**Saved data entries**
- - - -

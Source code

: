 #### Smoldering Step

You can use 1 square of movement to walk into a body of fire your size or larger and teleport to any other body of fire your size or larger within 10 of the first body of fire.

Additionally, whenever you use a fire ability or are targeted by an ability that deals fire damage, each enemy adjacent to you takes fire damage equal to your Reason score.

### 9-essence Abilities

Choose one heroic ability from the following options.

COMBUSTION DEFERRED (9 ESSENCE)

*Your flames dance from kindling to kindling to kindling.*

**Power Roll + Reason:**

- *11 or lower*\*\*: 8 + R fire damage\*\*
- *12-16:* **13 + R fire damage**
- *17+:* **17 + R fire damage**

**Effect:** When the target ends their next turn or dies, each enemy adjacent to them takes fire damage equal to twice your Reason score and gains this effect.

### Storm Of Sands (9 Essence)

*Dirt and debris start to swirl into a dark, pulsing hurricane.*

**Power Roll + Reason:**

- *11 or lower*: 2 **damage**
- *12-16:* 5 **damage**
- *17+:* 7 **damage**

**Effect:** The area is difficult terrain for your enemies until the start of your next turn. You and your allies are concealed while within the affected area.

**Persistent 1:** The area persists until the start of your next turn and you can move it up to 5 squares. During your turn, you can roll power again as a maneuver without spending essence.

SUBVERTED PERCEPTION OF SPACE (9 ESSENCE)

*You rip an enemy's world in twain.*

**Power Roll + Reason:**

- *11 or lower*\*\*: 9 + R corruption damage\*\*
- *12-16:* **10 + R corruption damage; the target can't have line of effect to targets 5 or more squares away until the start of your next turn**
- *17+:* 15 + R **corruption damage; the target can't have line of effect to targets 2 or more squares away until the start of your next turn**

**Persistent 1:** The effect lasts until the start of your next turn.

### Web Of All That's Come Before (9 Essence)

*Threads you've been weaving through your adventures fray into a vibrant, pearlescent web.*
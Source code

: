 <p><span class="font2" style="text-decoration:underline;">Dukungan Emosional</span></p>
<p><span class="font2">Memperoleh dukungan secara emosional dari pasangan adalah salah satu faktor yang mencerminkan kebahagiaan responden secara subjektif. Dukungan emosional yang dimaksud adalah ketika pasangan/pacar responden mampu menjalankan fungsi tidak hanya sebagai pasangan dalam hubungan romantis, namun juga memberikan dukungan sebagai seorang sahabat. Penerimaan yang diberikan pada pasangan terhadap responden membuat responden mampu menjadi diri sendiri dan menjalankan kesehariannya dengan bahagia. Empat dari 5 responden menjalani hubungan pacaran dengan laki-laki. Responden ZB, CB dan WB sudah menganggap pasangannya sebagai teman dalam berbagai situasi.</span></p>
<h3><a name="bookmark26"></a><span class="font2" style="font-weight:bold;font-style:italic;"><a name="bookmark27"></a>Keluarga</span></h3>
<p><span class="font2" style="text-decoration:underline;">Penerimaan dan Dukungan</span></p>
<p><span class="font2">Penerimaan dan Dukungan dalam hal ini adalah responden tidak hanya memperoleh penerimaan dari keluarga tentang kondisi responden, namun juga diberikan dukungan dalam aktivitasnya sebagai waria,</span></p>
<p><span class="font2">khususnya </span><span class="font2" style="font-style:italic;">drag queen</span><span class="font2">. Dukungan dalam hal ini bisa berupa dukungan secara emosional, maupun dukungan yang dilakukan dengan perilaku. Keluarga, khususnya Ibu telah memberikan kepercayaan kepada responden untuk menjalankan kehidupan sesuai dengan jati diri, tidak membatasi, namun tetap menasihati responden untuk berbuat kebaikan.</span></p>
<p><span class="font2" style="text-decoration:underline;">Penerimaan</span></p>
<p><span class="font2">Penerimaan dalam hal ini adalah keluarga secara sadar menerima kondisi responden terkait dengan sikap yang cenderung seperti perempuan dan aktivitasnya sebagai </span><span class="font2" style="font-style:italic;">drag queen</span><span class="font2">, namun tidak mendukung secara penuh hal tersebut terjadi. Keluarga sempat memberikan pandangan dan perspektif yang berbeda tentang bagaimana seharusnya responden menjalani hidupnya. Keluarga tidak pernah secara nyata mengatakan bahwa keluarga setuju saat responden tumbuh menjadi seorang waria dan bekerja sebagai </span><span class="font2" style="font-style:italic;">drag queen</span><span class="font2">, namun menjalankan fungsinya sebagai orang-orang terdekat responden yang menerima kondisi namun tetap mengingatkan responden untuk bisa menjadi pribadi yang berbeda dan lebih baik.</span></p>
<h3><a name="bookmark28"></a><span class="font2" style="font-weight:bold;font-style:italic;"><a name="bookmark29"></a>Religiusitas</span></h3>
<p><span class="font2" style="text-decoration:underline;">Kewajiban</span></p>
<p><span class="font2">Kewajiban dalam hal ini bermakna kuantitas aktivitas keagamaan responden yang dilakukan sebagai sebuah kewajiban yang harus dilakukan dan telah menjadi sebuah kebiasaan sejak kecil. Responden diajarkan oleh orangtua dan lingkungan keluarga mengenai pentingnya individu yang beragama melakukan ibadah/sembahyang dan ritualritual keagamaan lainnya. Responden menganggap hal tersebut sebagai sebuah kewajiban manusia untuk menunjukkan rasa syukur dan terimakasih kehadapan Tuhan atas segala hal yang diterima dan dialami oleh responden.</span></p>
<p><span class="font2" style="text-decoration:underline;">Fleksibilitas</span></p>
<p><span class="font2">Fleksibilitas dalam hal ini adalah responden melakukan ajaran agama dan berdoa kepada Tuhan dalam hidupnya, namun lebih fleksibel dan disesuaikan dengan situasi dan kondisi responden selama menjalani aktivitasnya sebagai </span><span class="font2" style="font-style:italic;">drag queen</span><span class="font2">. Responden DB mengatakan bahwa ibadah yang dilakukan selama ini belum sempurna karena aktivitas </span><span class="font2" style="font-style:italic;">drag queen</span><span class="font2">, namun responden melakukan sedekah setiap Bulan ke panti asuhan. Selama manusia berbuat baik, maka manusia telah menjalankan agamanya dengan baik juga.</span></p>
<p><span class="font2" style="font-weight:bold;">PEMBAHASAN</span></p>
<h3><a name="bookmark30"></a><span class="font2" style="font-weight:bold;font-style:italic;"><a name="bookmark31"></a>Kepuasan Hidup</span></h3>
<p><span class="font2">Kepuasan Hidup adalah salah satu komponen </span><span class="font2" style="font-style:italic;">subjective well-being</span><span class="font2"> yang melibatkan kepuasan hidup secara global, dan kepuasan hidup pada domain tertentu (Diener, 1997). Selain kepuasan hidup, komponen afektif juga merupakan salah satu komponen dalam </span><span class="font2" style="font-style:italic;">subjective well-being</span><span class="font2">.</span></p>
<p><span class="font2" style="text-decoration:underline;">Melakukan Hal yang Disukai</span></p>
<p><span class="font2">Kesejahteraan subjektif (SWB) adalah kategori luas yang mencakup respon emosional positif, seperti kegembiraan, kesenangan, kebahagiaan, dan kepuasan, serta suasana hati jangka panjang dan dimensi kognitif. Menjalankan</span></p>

- - - -

**WHAT YOU WILL DO**
All of the records above need to be copied exactly.

**RESULT FOR THIS TASK**
Source code

: #### Smoldering Step

You can use 1 square of movement to walk into a body of fire your size or larger and teleport to any other body of fire your size or larger within 10 of the first body of fire.

Additionally, whenever you use a fire ability or are targeted by an ability that deals fire damage, each enemy adjacent to you takes fire damage equal to your Reason score.

### 9-essence Abilities

Choose one heroic ability from the following options.

COMBUSTION DEFERRED (9 ESSENCE)

*Your flames dance from kindling to kindling to kindling.*

**Power Roll + Reason:**

- *11 or lower*\*\*: 8 + R fire damage\*\*
- *12-16:* **13 + R fire damage**
- *17+:* **17 + R fire damage**

**Effect:** When the target ends their next turn or dies, each enemy adjacent to them takes fire damage equal to twice your Reason score and gains this effect.

### Storm Of Sands (9 Essence)

*Dirt and debris start to swirl into a dark, pulsing hurricane.*

**Power Roll + Reason:**

- *11 or lower*: 2 **damage**
- *12-16:* 5 **damage**
- *17+:* 7 **damage**

**Effect:** The area is difficult terrain for your enemies until the start of your next turn. You and your allies are concealed while within the affected area.

**Persistent 1:** The area persists until the start of your next turn and you can move it up to 5 squares. During your turn, you can roll power again as a maneuver without spending essence.

SUBVERTED PERCEPTION OF SPACE (9 ESSENCE)

*You rip an enemy's world in twain.*

**Power Roll + Reason:**

- *11 or lower*\*\*: 9 + R corruption damage\*\*
- *12-16:* **10 + R corruption damage; the target can't have line of effect to targets 5 or more squares away until the start of your next turn**
- *17+:* 15 + R **corruption damage; the target can't have line of effect to targets 2 or more squares away until the start of your next turn**

**Persistent 1:** The effect lasts until the start of your next turn.

### Web Of All That's Come Before (9 Essence)

*Threads you've been weaving through your adventures fray into a vibrant, pearlescent web.*
Source code

: <p><span class="font2" style="text-decoration:underline;">Dukungan Emosional</span></p>
<p><span class="font2">Memperoleh dukungan secara emosional dari pasangan adalah salah satu faktor yang mencerminkan kebahagiaan responden secara subjektif. Dukungan emosional yang dimaksud adalah ketika pasangan/pacar responden mampu menjalankan fungsi tidak hanya sebagai pasangan dalam hubungan romantis, namun juga memberikan dukungan sebagai seorang sahabat. Penerimaan yang diberikan pada pasangan terhadap responden membuat responden mampu menjadi diri sendiri dan menjalankan kesehariannya dengan bahagia. Empat dari 5 responden menjalani hubungan pacaran dengan laki-laki. Responden ZB, CB dan WB sudah menganggap pasangannya sebagai teman dalam berbagai situasi.</span></p>
<h3><a name="bookmark26"></a><span class="font2" style="font-weight:bold;font-style:italic;"><a name="bookmark27"></a>Keluarga</span></h3>
<p><span class="font2" style="text-decoration:underline;">Penerimaan dan Dukungan</span></p>
<p><span class="font2">Penerimaan dan Dukungan dalam hal ini adalah responden tidak hanya memperoleh penerimaan dari keluarga tentang kondisi responden, namun juga diberikan dukungan dalam aktivitasnya sebagai waria,</span></p>
<p><span class="font2">khususnya </span><span class="font2" style="font-style:italic;">drag queen</span><span class="font2">. Dukungan dalam hal ini bisa berupa dukungan secara emosional, maupun dukungan yang dilakukan dengan perilaku. Keluarga, khususnya Ibu telah memberikan kepercayaan kepada responden untuk menjalankan kehidupan sesuai dengan jati diri, tidak membatasi, namun tetap menasihati responden untuk berbuat kebaikan.</span></p>
<p><span class="font2" style="text-decoration:underline;">Penerimaan</span></p>
<p><span class="font2">Penerimaan dalam hal ini adalah keluarga secara sadar menerima kondisi responden terkait dengan sikap yang cenderung seperti perempuan dan aktivitasnya sebagai </span><span class="font2" style="font-style:italic;">drag queen</span><span class="font2">, namun tidak mendukung secara penuh hal tersebut terjadi. Keluarga sempat memberikan pandangan dan perspektif yang berbeda tentang bagaimana seharusnya responden menjalani hidupnya. Keluarga tidak pernah secara nyata mengatakan bahwa keluarga setuju saat responden tumbuh menjadi seorang waria dan bekerja sebagai </span><span class="font2" style="font-style:italic;">drag queen</span><span class="font2">, namun menjalankan fungsinya sebagai orang-orang terdekat responden yang menerima kondisi namun tetap mengingatkan responden untuk bisa menjadi pribadi yang berbeda dan lebih baik.</span></p>
<h3><a name="bookmark28"></a><span class="font2" style="font-weight:bold;font-style:italic;"><a name="bookmark29"></a>Religiusitas</span></h3>
<p><span class="font2" style="text-decoration:underline;">Kewajiban</span></p>
<p><span class="font2">Kewajiban dalam hal ini bermakna kuantitas aktivitas keagamaan responden yang dilakukan sebagai sebuah kewajiban yang harus dilakukan dan telah menjadi sebuah kebiasaan sejak kecil. Responden diajarkan oleh orangtua dan lingkungan keluarga mengenai pentingnya individu yang beragama melakukan ibadah/sembahyang dan ritualritual keagamaan lainnya. Responden menganggap hal tersebut sebagai sebuah kewajiban manusia untuk menunjukkan rasa syukur dan terimakasih kehadapan Tuhan atas segala hal yang diterima dan dialami oleh responden.</span></p>
<p><span class="font2" style="text-decoration:underline;">Fleksibilitas</span></p>
<p><span class="font2">Fleksibilitas dalam hal ini adalah responden melakukan ajaran agama dan berdoa kepada Tuhan dalam hidupnya, namun lebih fleksibel dan disesuaikan dengan situasi dan kondisi responden selama menjalani aktivitasnya sebagai </span><span class="font2" style="font-style:italic;">drag queen</span><span class="font2">. Responden DB mengatakan bahwa ibadah yang dilakukan selama ini belum sempurna karena aktivitas </span><span class="font2" style="font-style:italic;">drag queen</span><span class="font2">, namun responden melakukan sedekah setiap Bulan ke panti asuhan. Selama manusia berbuat baik, maka manusia telah menjalankan agamanya dengan baik juga.</span></p>
<p><span class="font2" style="font-weight:bold;">PEMBAHASAN</span></p>
<h3><a name="bookmark30"></a><span class="font2" style="font-weight:bold;font-style:italic;"><a name="bookmark31"></a>Kepuasan Hidup</span></h3>
<p><span class="font2">Kepuasan Hidup adalah salah satu komponen </span><span class="font2" style="font-style:italic;">subjective well-being</span><span class="font2"> yang melibatkan kepuasan hidup secara global, dan kepuasan hidup pada domain tertentu (Diener, 1997). Selain kepuasan hidup, komponen afektif juga merupakan salah satu komponen dalam </span><span class="font2" style="font-style:italic;">subjective well-being</span><span class="font2">.</span></p>
<p><span class="font2" style="text-decoration:underline;">Melakukan Hal yang Disukai</span></p>
<p><span class="font2">Kesejahteraan subjektif (SWB) adalah kategori luas yang mencakup respon emosional positif, seperti kegembiraan, kesenangan, kebahagiaan, dan kepuasan, serta suasana hati jangka panjang dan dimensi kognitif. Menjalankan</span></p>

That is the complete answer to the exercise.